SELMA, Ala. (AP) — Winfred Brown was celebrating his 89th birthday in February. At the same time, Charlie and Hellen Attaway of Oxford, Georgia, were looking to buy a car.
When the Attaways bought a 1951 Studebaker Starlight Coupe, they had no idea that purchase would take them to Selma a few months later.
"When we were restoring the car, we took it totally apart, and we found two little small pieces of paper in the car under the back seat," Charlie said.
On those pieces of paper was a name: Winfred Brown. Internet searches led the Attaways to a man with that same name in Selma, 240 miles southwest of their hometown in Georgia.
"I got on the Internet and started trying to track Winfred Brown in Selma, Alabama, not knowing if (he) still lived here," Charlie Attaway said. "I got in touch with him, and he said yes he did own a Studebaker way back years and years and years ago."
Attaway took several pictures of the car and sent them to Brown to see if the car was the same one he owned decades ago.
Brown immediately recognized the classic car and a friendship quickly formed between the two men.
"After talking with Mr. Brown, and he was such a great guy to talk to on the phone, and telling him all about it, I just decided right then that we had to bring the car for him to see," Attaway said.
The Attaways drove from Georgia to Selma so Brown could once again lay eyes on the car, the sight of which brought back a flood of memories.
As Brown walked outside to see the car Wednesday, a smile appeared on his face as he was immediately taken back in time to 1953.
"It just makes me feel like I was back about 25 or 30 years old, and I like that," Brown said. "I got so many wonderful, beautiful memories of the Studebaker automobile that just makes me feel younger."
Brown told stories of his young adult life and the good times he had in the car. The grin on his face never left as he laughed and talked about the car.
"This was the prettiest one that they made. It's so unusual looking. And the inside of it is absolutely perfect," Brown said. "It was just beautiful, and I loved to drive it because it has that cowling out front like an airplane."

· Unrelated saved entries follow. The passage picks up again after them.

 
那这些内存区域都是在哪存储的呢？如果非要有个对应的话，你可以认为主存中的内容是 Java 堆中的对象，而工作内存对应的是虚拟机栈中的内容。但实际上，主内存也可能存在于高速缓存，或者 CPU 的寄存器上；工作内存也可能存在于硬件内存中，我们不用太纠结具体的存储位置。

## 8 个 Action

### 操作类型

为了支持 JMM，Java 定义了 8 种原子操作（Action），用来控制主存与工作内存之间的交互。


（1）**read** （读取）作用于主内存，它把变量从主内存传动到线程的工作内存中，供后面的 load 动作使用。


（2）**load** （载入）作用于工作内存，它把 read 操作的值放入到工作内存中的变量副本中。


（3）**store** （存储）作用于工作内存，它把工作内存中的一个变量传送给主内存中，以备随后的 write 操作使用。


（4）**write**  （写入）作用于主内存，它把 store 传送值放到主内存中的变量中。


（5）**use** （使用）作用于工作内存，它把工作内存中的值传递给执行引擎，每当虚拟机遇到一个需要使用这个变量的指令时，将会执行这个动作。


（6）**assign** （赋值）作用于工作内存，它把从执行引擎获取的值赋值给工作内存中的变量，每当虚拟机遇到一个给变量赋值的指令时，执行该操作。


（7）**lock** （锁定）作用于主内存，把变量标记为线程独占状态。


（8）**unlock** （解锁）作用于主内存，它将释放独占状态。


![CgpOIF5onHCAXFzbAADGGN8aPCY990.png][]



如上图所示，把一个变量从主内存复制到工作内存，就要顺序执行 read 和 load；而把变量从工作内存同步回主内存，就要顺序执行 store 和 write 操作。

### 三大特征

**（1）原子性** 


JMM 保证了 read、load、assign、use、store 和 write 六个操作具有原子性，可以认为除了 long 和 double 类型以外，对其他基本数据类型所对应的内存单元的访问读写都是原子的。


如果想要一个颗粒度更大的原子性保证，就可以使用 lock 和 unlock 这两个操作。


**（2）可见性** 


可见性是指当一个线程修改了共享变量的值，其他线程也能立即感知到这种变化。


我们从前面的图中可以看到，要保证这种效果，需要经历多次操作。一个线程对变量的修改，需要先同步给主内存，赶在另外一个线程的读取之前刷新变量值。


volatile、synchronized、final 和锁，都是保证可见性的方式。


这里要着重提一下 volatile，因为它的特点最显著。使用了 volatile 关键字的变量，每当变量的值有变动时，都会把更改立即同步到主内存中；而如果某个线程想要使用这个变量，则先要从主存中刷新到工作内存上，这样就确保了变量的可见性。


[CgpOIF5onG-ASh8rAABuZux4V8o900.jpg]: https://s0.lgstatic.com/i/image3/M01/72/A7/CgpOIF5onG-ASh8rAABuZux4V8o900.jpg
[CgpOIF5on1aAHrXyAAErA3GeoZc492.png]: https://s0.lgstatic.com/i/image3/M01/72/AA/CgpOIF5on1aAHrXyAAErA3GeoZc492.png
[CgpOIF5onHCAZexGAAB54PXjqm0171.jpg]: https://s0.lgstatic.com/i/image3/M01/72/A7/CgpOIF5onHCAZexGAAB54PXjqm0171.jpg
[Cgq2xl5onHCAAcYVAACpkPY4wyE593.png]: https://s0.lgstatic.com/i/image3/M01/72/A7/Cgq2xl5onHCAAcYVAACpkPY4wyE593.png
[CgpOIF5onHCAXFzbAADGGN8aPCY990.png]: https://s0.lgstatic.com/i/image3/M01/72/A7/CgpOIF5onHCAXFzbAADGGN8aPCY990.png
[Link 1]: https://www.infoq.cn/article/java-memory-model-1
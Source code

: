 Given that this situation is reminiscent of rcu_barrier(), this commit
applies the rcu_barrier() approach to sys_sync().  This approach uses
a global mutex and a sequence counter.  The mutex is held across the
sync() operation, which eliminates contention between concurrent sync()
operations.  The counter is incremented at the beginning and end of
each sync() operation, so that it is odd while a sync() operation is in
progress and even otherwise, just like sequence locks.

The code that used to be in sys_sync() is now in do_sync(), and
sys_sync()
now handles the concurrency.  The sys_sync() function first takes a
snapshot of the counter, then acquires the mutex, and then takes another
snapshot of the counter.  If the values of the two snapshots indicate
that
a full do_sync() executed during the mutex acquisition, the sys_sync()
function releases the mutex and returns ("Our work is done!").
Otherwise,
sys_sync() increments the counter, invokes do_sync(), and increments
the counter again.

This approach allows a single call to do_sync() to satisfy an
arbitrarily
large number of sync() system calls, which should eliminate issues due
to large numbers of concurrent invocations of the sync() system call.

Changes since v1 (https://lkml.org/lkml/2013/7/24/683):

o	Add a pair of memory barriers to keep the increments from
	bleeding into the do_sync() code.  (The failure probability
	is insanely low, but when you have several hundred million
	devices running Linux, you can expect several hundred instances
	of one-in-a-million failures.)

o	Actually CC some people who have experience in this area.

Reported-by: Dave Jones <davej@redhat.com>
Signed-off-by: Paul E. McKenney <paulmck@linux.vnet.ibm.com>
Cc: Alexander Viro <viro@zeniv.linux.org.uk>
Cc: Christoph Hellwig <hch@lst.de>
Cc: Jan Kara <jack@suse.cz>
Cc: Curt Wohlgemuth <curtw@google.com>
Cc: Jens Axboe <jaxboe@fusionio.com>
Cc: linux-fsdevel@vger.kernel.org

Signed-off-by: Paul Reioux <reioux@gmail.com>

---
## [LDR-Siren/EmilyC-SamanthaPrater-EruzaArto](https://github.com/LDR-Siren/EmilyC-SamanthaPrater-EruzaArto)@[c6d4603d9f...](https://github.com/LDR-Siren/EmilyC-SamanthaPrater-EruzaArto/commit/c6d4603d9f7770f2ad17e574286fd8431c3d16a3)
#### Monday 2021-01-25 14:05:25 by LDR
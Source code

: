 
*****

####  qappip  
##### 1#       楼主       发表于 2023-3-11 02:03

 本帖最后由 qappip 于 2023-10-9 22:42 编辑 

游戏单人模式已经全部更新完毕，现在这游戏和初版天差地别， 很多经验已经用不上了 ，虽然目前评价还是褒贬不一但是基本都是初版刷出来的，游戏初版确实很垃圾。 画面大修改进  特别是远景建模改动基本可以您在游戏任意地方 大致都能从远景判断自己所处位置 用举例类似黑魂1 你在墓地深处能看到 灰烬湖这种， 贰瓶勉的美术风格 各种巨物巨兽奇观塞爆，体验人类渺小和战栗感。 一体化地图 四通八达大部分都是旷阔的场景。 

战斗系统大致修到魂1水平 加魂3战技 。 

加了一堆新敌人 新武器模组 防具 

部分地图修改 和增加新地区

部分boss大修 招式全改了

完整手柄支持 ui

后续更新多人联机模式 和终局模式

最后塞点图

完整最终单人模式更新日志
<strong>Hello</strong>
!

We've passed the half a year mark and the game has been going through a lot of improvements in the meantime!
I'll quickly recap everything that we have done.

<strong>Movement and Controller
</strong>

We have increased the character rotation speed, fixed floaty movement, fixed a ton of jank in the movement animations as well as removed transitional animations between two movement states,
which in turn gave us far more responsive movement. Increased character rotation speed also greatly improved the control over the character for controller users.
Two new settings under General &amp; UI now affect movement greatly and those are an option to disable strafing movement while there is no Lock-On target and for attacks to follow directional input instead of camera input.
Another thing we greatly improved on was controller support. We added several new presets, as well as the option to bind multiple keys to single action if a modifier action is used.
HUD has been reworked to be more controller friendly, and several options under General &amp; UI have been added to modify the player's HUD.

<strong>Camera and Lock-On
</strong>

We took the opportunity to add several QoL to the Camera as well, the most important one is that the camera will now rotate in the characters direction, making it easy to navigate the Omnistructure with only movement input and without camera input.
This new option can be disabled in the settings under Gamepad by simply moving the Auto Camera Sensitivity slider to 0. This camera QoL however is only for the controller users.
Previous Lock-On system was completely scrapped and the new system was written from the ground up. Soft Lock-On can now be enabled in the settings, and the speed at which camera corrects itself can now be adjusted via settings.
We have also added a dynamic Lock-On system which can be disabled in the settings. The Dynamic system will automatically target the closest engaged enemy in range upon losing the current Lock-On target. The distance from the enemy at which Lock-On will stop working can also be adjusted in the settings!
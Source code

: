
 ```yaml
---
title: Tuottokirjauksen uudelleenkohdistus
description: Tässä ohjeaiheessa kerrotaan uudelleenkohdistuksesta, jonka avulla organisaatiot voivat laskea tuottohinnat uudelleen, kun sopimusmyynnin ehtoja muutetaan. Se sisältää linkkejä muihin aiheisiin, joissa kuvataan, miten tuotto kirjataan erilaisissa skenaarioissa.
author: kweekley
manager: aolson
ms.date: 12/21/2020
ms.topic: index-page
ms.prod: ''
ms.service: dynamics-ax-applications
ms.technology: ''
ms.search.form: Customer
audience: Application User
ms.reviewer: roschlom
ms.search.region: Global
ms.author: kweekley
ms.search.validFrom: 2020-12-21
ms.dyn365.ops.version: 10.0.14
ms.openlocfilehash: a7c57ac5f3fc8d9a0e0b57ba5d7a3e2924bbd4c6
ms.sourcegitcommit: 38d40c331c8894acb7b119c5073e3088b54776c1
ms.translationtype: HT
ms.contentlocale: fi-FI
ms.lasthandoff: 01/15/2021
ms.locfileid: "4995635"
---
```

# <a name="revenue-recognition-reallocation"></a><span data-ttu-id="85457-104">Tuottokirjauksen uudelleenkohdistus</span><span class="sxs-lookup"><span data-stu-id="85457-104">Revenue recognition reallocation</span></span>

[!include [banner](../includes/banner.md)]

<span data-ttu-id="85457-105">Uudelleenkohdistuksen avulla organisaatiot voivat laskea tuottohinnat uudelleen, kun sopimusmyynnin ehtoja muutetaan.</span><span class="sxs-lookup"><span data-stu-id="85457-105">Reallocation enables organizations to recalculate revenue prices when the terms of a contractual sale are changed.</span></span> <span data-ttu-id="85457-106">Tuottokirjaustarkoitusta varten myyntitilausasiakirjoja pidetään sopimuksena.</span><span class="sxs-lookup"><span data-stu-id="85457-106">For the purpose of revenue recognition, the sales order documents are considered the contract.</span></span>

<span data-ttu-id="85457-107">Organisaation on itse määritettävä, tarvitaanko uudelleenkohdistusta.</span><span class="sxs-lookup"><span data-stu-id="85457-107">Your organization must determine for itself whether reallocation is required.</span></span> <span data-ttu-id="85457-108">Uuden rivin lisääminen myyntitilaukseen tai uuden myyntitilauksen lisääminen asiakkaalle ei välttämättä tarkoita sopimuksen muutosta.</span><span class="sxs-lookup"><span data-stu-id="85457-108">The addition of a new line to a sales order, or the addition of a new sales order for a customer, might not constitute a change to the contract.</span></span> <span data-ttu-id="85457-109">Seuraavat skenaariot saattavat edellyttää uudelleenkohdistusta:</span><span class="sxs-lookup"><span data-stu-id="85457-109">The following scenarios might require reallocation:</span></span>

Brown, the owner of Brown's Drug Store at the time, came into ownership of the car in an unusual way.
"Somebody owed me a drug bill for $100, and they said would I take their '51 Studebaker Starlight Coupe for their drug bill to call it even, and I said, 'That will be fine,'" Brown said. "So that's how I wound up with that coupe. About two years later somebody wanted it, and I sold it to them."
According to Attaway, Driggers Motor Company originally sold the car in January 1951, but when he found the car for sale, it had been put up in storage for more than 30 years.
The Attaways are trying to find out who the original owner was so that they, too, can see the refinished Studebaker in pristine condition.